Mix on low, adding flour, about one cup at a time, until dough comes together and is no longer sticking to the sides of the bowl.
Knead on medium speed for 5 minutes, or until dough is smooth.
Lightly grease a large bowl with baking spray, butter, or vegetable oil. Place dough in the bowl, flipping to cover it with the oil. Place plastic wrap or a clean kitchen towel over the bowl. Let rise for 1 to 1 1/2 hours, or until dough has doubled in size. Meanwhile, prepare two 9 inch cake pans by spraying with baking spray, and evenly spreading 1/4 cup honey into each pan.

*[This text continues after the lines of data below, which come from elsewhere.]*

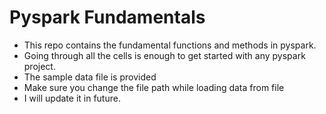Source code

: # Pyspark Fundamentals
- This repo contains the fundamental functions and methods in pyspark.
- Going through all the cells is enough to get started with any pyspark project.
- The sample data file is provided
- Make sure you change the file path while loading data from file
- I will update it in future.
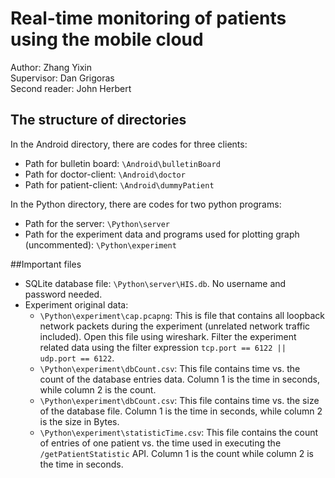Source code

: # Real-time monitoring of patients using the mobile cloud
Author: Zhang Yixin   
Supervisor: Dan Grigoras    
Second reader: John Herbert    

## The structure of directories
In the Android directory, there are codes for three clients:   

- Path for bulletin board: `\Android\bulletinBoard`
- Path for doctor-client: `\Android\doctor`
- Path for patient-client: `\Android\dummyPatient`

In the Python directory, there are codes for two python programs:
    
- Path for the server: `\Python\server`
- Path for the experiment data and programs used for plotting graph (uncommented): `\Python\experiment`

##Important files
- SQLite database file: `\Python\server\HIS.db`. No username and password needed.
- Experiment original data:
	- `\Python\experiment\cap.pcapng`: This is file that contains all loopback network packets during the experiment (unrelated network traffic included). Open this file using wireshark. Filter the experiment related data using the filter expression `tcp.port == 6122 || udp.port == 6122`.
	- `\Python\experiment\dbCount.csv`: This file contains time vs. the count of the database entries data. Column 1 is the time in seconds, while column 2 is the count.
	- `\Python\experiment\dbCount.csv`: This file contains time vs. the size of the database file. Column 1 is the time in seconds, while column 2 is the size in Bytes.
	- `\Python\experiment\statisticTime.csv`: This file contains the count of entries of one patient vs. the time used in executing the `/getPatientStatistic` API. Column 1 is the count while column 2 is the time in seconds.

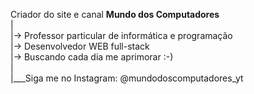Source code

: Criador do site e canal **Mundo dos Computadores** <br/>
|<br/>
|-> Professor particular de informática e programação<br/>
|-> Desenvolvedor WEB full-stack<br/>
|-> Buscando cada dia me aprimorar :-)<br/>
|<br/>
|___Siga me no Instagram: @mundodoscomputadores_yt

<!---
diogenes-souza-dev/diogenes-souza-dev is a ✨ special ✨ repository because its `README.md` (this file) appears on your GitHub profile.
You can click the Preview link to take a look at your changes.
--->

Sprinkle nuts, and then sugar evenly into the pans.
To make the filling, whisk together white sugar, cinnamon, cloves, and flour.
Punch down the risen dough, and roll it out into a 10"x18" rectangle on a clean surface.

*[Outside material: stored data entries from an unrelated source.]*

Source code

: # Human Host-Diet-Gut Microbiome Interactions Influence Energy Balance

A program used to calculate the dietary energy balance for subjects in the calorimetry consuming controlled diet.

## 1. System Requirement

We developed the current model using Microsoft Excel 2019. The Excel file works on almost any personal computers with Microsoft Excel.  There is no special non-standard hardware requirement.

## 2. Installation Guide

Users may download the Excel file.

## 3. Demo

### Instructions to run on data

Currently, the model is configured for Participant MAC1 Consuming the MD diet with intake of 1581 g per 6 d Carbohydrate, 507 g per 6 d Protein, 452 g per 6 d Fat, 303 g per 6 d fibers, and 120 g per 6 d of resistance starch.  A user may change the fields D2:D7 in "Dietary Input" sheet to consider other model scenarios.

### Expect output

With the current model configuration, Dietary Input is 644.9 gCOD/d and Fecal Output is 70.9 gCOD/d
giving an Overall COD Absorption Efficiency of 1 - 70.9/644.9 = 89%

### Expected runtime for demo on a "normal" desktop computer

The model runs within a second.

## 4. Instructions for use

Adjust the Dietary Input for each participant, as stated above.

Sprinkle the filling evenly over the dough.
Roll the dough up longwise. Trim the ends, then cut the dough into 12 even rolls.
Place 6 rolls in each cake pan. Cover with a clean kitchen towel or plastic wrap, and let rise until doubled in size, about 1 to 1 1/2 hours. Preheat oven to 350F about 20-30 minutes before rolls are ready to bake.
Bake rolls for 25-30 minutes, or until the tops are lightly golden brown.
Let cool at least 10 minutes before attempting to remove buns from pan. Warning, the honey will be very hot! Use a knife to loosen the buns from the pan. Flip the buns onto a plate.
Serve at room temperature or warmed up.